*** Available records
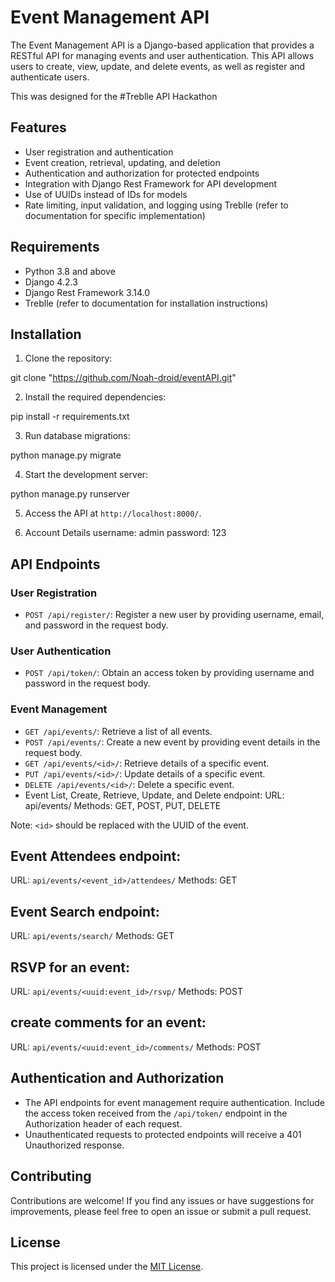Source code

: # Event Management API

The Event Management API is a Django-based application that provides a RESTful API for managing events and user authentication. This API allows users to create, view, update, and delete events, as well as register and authenticate users.

This was designed for the #Treblle API Hackathon

## Features

- User registration and authentication
- Event creation, retrieval, updating, and deletion
- Authentication and authorization for protected endpoints
- Integration with Django Rest Framework for API development
- Use of UUIDs instead of IDs for models
- Rate limiting, input validation, and logging using Treblle (refer to documentation for specific implementation)

## Requirements

- Python 3.8 and above
- Django 4.2.3
- Django Rest Framework 3.14.0
- Treblle (refer to documentation for installation instructions)

## Installation

1. Clone the repository:

git clone "https://github.com/Noah-droid/eventAPI.git"

2. Install the required dependencies:
   
pip install -r requirements.txt

3. Run database migrations:

python manage.py migrate

4. Start the development server:

python manage.py runserver

5. Access the API at `http://localhost:8000/`.

6. Account Details
username: admin
password: 123

## API Endpoints

### User Registration
- `POST /api/register/`: Register a new user by providing username, email, and password in the request body.

### User Authentication
- `POST /api/token/`: Obtain an access token by providing username and password in the request body.

### Event Management
- `GET /api/events/`: Retrieve a list of all events.
- `POST /api/events/`: Create a new event by providing event details in the request body.
- `GET /api/events/<id>/`: Retrieve details of a specific event.
- `PUT /api/events/<id>/`: Update details of a specific event.
- `DELETE /api/events/<id>/`: Delete a specific event.
- Event List, Create, Retrieve, Update, and Delete endpoint:
URL: api/events/
Methods: GET, POST, PUT, DELETE

Note: `<id>` should be replaced with the UUID of the event.


## Event Attendees endpoint:
URL: `api/events/<event_id>/attendees/`
Methods: GET

## Event Search endpoint:
URL: `api/events/search/`
Methods: GET

##  RSVP for an event:
URL: `api/events/<uuid:event_id>/rsvp/` 
Methods: POST

## create comments for an event:
URL: `api/events/<uuid:event_id>/comments/`
Methods: POST


## Authentication and Authorization

- The API endpoints for event management require authentication. Include the access token received from the `/api/token/` endpoint in the Authorization header of each request.
- Unauthenticated requests to protected endpoints will receive a 401 Unauthorized response.

## Contributing

Contributions are welcome! If you find any issues or have suggestions for improvements, please feel free to open an issue or submit a pull request.

## License

This project is licensed under the [MIT License](LICENSE).
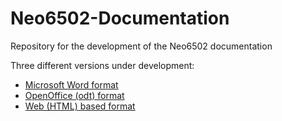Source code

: # Neo6502-Documentation
Repository for the development of the Neo6502 documentation

Three different versions under development:

* [Microsoft Word format](https://github.com/jewettg/Neo6502-Documentation/tree/main/msword)
* [OpenOffice (odt) format](https://github.com/jewettg/Neo6502-Documentation/tree/main/open_office)
* [Web (HTML) based format](https://github.com/jewettg/Neo6502-Documentation/tree/main/web_html)
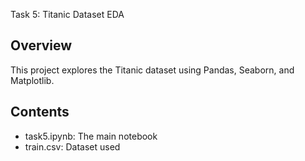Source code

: Task 5: Titanic Dataset EDA

## Overview
This project explores the Titanic dataset using Pandas, Seaborn, and Matplotlib.

## Contents
- task5.ipynb: The main notebook
- train.csv: Dataset used

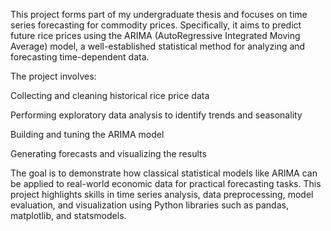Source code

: This project forms part of my undergraduate thesis and focuses on time series forecasting for commodity prices. Specifically, it aims to predict future rice prices using the ARIMA (AutoRegressive Integrated Moving Average) model, a well-established statistical method for analyzing and forecasting time-dependent data.

The project involves:

Collecting and cleaning historical rice price data

Performing exploratory data analysis to identify trends and seasonality

Building and tuning the ARIMA model

Generating forecasts and visualizing the results

The goal is to demonstrate how classical statistical models like ARIMA can be applied to real-world economic data for practical forecasting tasks. This project highlights skills in time series analysis, data preprocessing, model evaluation, and visualization using Python libraries such as pandas, matplotlib, and statsmodels.

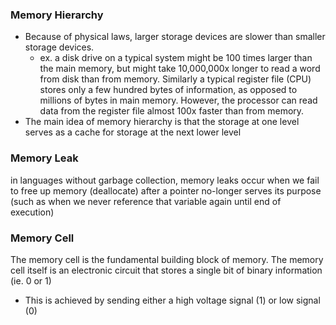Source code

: 
### Memory Hierarchy
- Because of physical laws, larger storage devices are slower than smaller storage devices.
	- ex. a disk drive on a typical system might be 100 times larger than the main memory, but might take 10,000,000x longer to read a word from disk than from memory. Similarly a typical register file (CPU) stores only a few hundred bytes of information, as opposed to millions of bytes in main memory. However, the processor can read data from the register file almost 100x faster than from memory.
- The main idea of memory hierarchy is that the storage at one level serves as a cache for storage at the next lower level

### Memory Leak
in languages without garbage collection, memory leaks occur when we fail to free up memory (deallocate) after a pointer no-longer serves its purpose (such as when we never reference that variable again until end of execution)

### Memory Cell
The memory cell is the fundamental building block of memory.
The memory cell itself is an electronic circuit that stores a single bit of binary information (ie. 0 or 1)
- This is achieved by sending either a high voltage signal (1) or low signal (0)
******
* _How to complete this task_: Everything in the records above should be printed again exactly, except the pictures.

* _Result for this task_:
Source code

: # Event Management API

The Event Management API is a Django-based application that provides a RESTful API for managing events and user authentication. This API allows users to create, view, update, and delete events, as well as register and authenticate users.

This was designed for the #Treblle API Hackathon

## Features

- User registration and authentication
- Event creation, retrieval, updating, and deletion
- Authentication and authorization for protected endpoints
- Integration with Django Rest Framework for API development
- Use of UUIDs instead of IDs for models
- Rate limiting, input validation, and logging using Treblle (refer to documentation for specific implementation)

## Requirements

- Python 3.8 and above
- Django 4.2.3
- Django Rest Framework 3.14.0
- Treblle (refer to documentation for installation instructions)

## Installation

1. Clone the repository:

git clone "https://github.com/Noah-droid/eventAPI.git"

2. Install the required dependencies:
   
pip install -r requirements.txt

3. Run database migrations:

python manage.py migrate

4. Start the development server:

python manage.py runserver

5. Access the API at `http://localhost:8000/`.

6. Account Details
username: admin
password: 123

## API Endpoints

### User Registration
- `POST /api/register/`: Register a new user by providing username, email, and password in the request body.

### User Authentication
- `POST /api/token/`: Obtain an access token by providing username and password in the request body.

### Event Management
- `GET /api/events/`: Retrieve a list of all events.
- `POST /api/events/`: Create a new event by providing event details in the request body.
- `GET /api/events/<id>/`: Retrieve details of a specific event.
- `PUT /api/events/<id>/`: Update details of a specific event.
- `DELETE /api/events/<id>/`: Delete a specific event.
- Event List, Create, Retrieve, Update, and Delete endpoint:
URL: api/events/
Methods: GET, POST, PUT, DELETE

Note: `<id>` should be replaced with the UUID of the event.


## Event Attendees endpoint:
URL: `api/events/<event_id>/attendees/`
Methods: GET

## Event Search endpoint:
URL: `api/events/search/`
Methods: GET

##  RSVP for an event:
URL: `api/events/<uuid:event_id>/rsvp/` 
Methods: POST

## create comments for an event:
URL: `api/events/<uuid:event_id>/comments/`
Methods: POST


## Authentication and Authorization

- The API endpoints for event management require authentication. Include the access token received from the `/api/token/` endpoint in the Authorization header of each request.
- Unauthenticated requests to protected endpoints will receive a 401 Unauthorized response.

## Contributing

Contributions are welcome! If you find any issues or have suggestions for improvements, please feel free to open an issue or submit a pull request.

## License

This project is licensed under the [MIT License](LICENSE).
Source code

: # Neo6502-Documentation
Repository for the development of the Neo6502 documentation

Three different versions under development:

* [Microsoft Word format](https://github.com/jewettg/Neo6502-Documentation/tree/main/msword)
* [OpenOffice (odt) format](https://github.com/jewettg/Neo6502-Documentation/tree/main/open_office)
* [Web (HTML) based format](https://github.com/jewettg/Neo6502-Documentation/tree/main/web_html)
Source code

: Task 5: Titanic Dataset EDA

## Overview
This project explores the Titanic dataset using Pandas, Seaborn, and Matplotlib.

## Contents
- task5.ipynb: The main notebook
- train.csv: Dataset used

Source code

: This project forms part of my undergraduate thesis and focuses on time series forecasting for commodity prices. Specifically, it aims to predict future rice prices using the ARIMA (AutoRegressive Integrated Moving Average) model, a well-established statistical method for analyzing and forecasting time-dependent data.

The project involves:

Collecting and cleaning historical rice price data

Performing exploratory data analysis to identify trends and seasonality

Building and tuning the ARIMA model

Generating forecasts and visualizing the results

The goal is to demonstrate how classical statistical models like ARIMA can be applied to real-world economic data for practical forecasting tasks. This project highlights skills in time series analysis, data preprocessing, model evaluation, and visualization using Python libraries such as pandas, matplotlib, and statsmodels.

Source code

: 
### Memory Hierarchy
- Because of physical laws, larger storage devices are slower than smaller storage devices.
	- ex. a disk drive on a typical system might be 100 times larger than the main memory, but might take 10,000,000x longer to read a word from disk than from memory. Similarly a typical register file (CPU) stores only a few hundred bytes of information, as opposed to millions of bytes in main memory. However, the processor can read data from the register file almost 100x faster than from memory.
- The main idea of memory hierarchy is that the storage at one level serves as a cache for storage at the next lower level

### Memory Leak
in languages without garbage collection, memory leaks occur when we fail to free up memory (deallocate) after a pointer no-longer serves its purpose (such as when we never reference that variable again until end of execution)

### Memory Cell
The memory cell is the fundamental building block of memory.
The memory cell itself is an electronic circuit that stores a single bit of binary information (ie. 0 or 1)
- This is achieved by sending either a high voltage signal (1) or low signal (0)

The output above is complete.